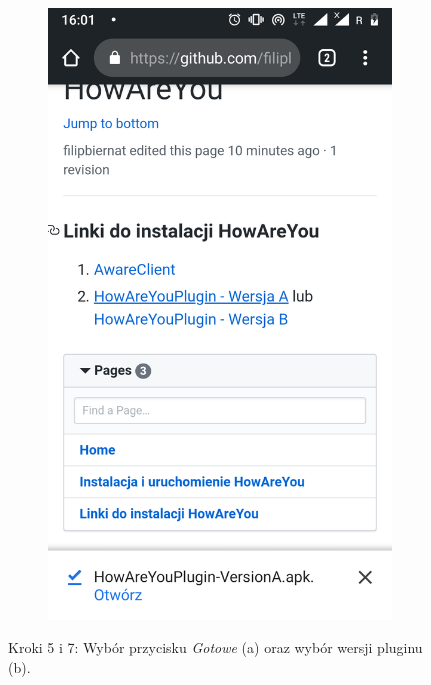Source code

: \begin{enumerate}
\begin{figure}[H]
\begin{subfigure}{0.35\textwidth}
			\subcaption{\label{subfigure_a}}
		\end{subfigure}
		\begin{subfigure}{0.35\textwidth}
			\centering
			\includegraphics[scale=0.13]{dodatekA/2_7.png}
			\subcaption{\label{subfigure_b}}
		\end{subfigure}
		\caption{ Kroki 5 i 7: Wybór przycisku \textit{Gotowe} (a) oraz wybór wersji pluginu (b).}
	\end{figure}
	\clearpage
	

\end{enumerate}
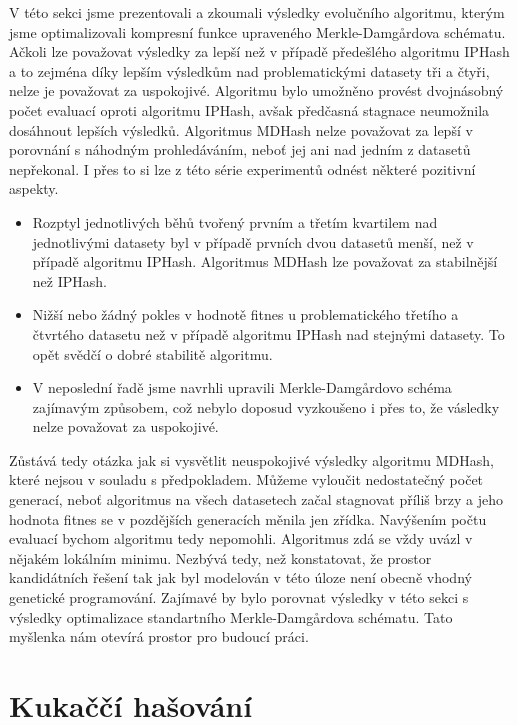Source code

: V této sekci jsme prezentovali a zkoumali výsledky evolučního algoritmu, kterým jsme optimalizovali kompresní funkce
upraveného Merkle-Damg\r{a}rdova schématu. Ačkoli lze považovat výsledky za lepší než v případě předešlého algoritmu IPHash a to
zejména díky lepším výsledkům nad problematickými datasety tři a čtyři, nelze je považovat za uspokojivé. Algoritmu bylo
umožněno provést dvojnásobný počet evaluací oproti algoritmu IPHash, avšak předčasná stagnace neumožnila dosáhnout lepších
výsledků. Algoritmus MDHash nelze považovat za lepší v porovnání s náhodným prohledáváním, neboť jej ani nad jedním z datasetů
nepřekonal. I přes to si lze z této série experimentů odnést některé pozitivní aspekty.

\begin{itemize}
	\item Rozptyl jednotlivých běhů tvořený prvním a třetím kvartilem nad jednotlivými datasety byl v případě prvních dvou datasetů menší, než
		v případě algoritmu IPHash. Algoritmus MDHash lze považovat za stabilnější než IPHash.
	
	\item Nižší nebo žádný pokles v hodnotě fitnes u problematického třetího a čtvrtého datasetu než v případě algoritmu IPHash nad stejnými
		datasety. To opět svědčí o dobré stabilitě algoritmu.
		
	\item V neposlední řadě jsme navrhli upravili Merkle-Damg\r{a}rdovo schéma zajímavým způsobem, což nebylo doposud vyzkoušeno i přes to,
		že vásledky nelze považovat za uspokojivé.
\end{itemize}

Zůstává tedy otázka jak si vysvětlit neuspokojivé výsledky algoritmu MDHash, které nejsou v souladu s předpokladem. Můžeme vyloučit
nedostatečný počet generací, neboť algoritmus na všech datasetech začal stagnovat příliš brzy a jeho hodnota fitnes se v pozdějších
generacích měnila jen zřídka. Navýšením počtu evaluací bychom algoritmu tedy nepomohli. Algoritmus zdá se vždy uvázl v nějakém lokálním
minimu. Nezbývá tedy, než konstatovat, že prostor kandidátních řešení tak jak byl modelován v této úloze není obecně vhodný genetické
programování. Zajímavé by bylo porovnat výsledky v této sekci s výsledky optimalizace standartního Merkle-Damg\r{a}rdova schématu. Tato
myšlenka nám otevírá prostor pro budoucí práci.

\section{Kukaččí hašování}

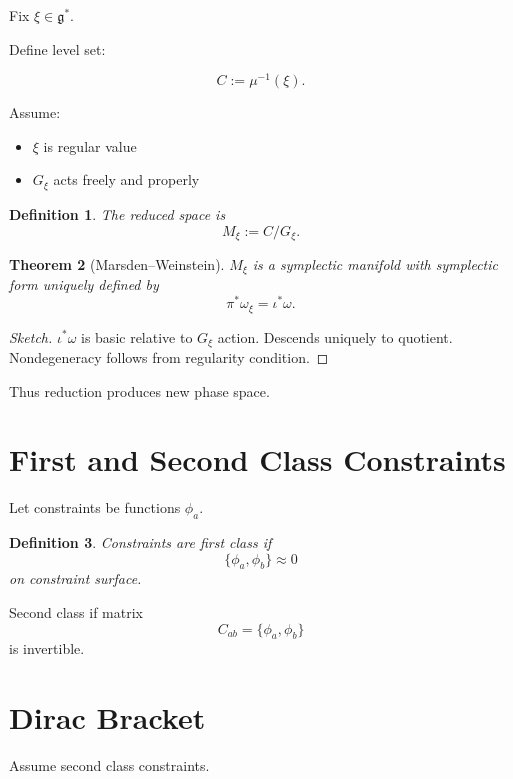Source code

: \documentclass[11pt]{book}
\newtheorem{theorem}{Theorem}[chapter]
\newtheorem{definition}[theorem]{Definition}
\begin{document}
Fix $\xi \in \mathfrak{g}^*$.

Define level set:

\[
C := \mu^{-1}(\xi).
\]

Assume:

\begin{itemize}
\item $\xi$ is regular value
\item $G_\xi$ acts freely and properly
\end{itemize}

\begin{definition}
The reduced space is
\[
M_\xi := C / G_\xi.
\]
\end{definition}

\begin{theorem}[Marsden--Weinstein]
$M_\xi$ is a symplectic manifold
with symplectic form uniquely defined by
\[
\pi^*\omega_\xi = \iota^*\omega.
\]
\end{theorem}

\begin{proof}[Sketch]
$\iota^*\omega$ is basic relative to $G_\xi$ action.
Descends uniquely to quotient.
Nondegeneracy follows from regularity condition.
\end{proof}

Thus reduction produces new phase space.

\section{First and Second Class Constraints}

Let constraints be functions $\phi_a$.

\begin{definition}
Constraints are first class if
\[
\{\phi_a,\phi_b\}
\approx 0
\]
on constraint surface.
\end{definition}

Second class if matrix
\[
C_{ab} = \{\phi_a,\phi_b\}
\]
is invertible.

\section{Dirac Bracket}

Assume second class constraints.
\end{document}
•••••
### Exercise objective
Pictures are to be dropped; every line of the records is to be returned unchanged.

### Exercise output
Source code

: \begin{enumerate}
\begin{figure}[H]
\begin{subfigure}{0.35\textwidth}
			\subcaption{\label{subfigure_a}}
		\end{subfigure}
		\begin{subfigure}{0.35\textwidth}
			\centering
			\includegraphics[scale=0.13]{dodatekA/2_7.png}
			\subcaption{\label{subfigure_b}}
		\end{subfigure}
		\caption{ Kroki 5 i 7: Wybór przycisku \textit{Gotowe} (a) oraz wybór wersji pluginu (b).}
	\end{figure}
	\clearpage
	

\end{enumerate}
Source code

: V této sekci jsme prezentovali a zkoumali výsledky evolučního algoritmu, kterým jsme optimalizovali kompresní funkce
upraveného Merkle-Damg\r{a}rdova schématu. Ačkoli lze považovat výsledky za lepší než v případě předešlého algoritmu IPHash a to
zejména díky lepším výsledkům nad problematickými datasety tři a čtyři, nelze je považovat za uspokojivé. Algoritmu bylo
umožněno provést dvojnásobný počet evaluací oproti algoritmu IPHash, avšak předčasná stagnace neumožnila dosáhnout lepších
výsledků. Algoritmus MDHash nelze považovat za lepší v porovnání s náhodným prohledáváním, neboť jej ani nad jedním z datasetů
nepřekonal. I přes to si lze z této série experimentů odnést některé pozitivní aspekty.

\begin{itemize}
	\item Rozptyl jednotlivých běhů tvořený prvním a třetím kvartilem nad jednotlivými datasety byl v případě prvních dvou datasetů menší, než
		v případě algoritmu IPHash. Algoritmus MDHash lze považovat za stabilnější než IPHash.
	
	\item Nižší nebo žádný pokles v hodnotě fitnes u problematického třetího a čtvrtého datasetu než v případě algoritmu IPHash nad stejnými
		datasety. To opět svědčí o dobré stabilitě algoritmu.
		
	\item V neposlední řadě jsme navrhli upravili Merkle-Damg\r{a}rdovo schéma zajímavým způsobem, což nebylo doposud vyzkoušeno i přes to,
		že vásledky nelze považovat za uspokojivé.
\end{itemize}

Zůstává tedy otázka jak si vysvětlit neuspokojivé výsledky algoritmu MDHash, které nejsou v souladu s předpokladem. Můžeme vyloučit
nedostatečný počet generací, neboť algoritmus na všech datasetech začal stagnovat příliš brzy a jeho hodnota fitnes se v pozdějších
generacích měnila jen zřídka. Navýšením počtu evaluací bychom algoritmu tedy nepomohli. Algoritmus zdá se vždy uvázl v nějakém lokálním
minimu. Nezbývá tedy, než konstatovat, že prostor kandidátních řešení tak jak byl modelován v této úloze není obecně vhodný genetické
programování. Zajímavé by bylo porovnat výsledky v této sekci s výsledky optimalizace standartního Merkle-Damg\r{a}rdova schématu. Tato
myšlenka nám otevírá prostor pro budoucí práci.

\section{Kukaččí hašování}

Source code

: \documentclass[11pt]{book}
\newtheorem{theorem}{Theorem}[chapter]
\newtheorem{definition}[theorem]{Definition}
\begin{document}
Fix $\xi \in \mathfrak{g}^*$.

Define level set:

\[
C := \mu^{-1}(\xi).
\]

Assume:

\begin{itemize}
\item $\xi$ is regular value
\item $G_\xi$ acts freely and properly
\end{itemize}

\begin{definition}
The reduced space is
\[
M_\xi := C / G_\xi.
\]
\end{definition}

\begin{theorem}[Marsden--Weinstein]
$M_\xi$ is a symplectic manifold
with symplectic form uniquely defined by
\[
\pi^*\omega_\xi = \iota^*\omega.
\]
\end{theorem}

\begin{proof}[Sketch]
$\iota^*\omega$ is basic relative to $G_\xi$ action.
Descends uniquely to quotient.
Nondegeneracy follows from regularity condition.
\end{proof}

Thus reduction produces new phase space.

\section{First and Second Class Constraints}

Let constraints be functions $\phi_a$.

\begin{definition}
Constraints are first class if
\[
\{\phi_a,\phi_b\}
\approx 0
\]
on constraint surface.
\end{definition}

Second class if matrix
\[
C_{ab} = \{\phi_a,\phi_b\}
\]
is invertible.

\section{Dirac Bracket}

Assume second class constraints.
\end{document}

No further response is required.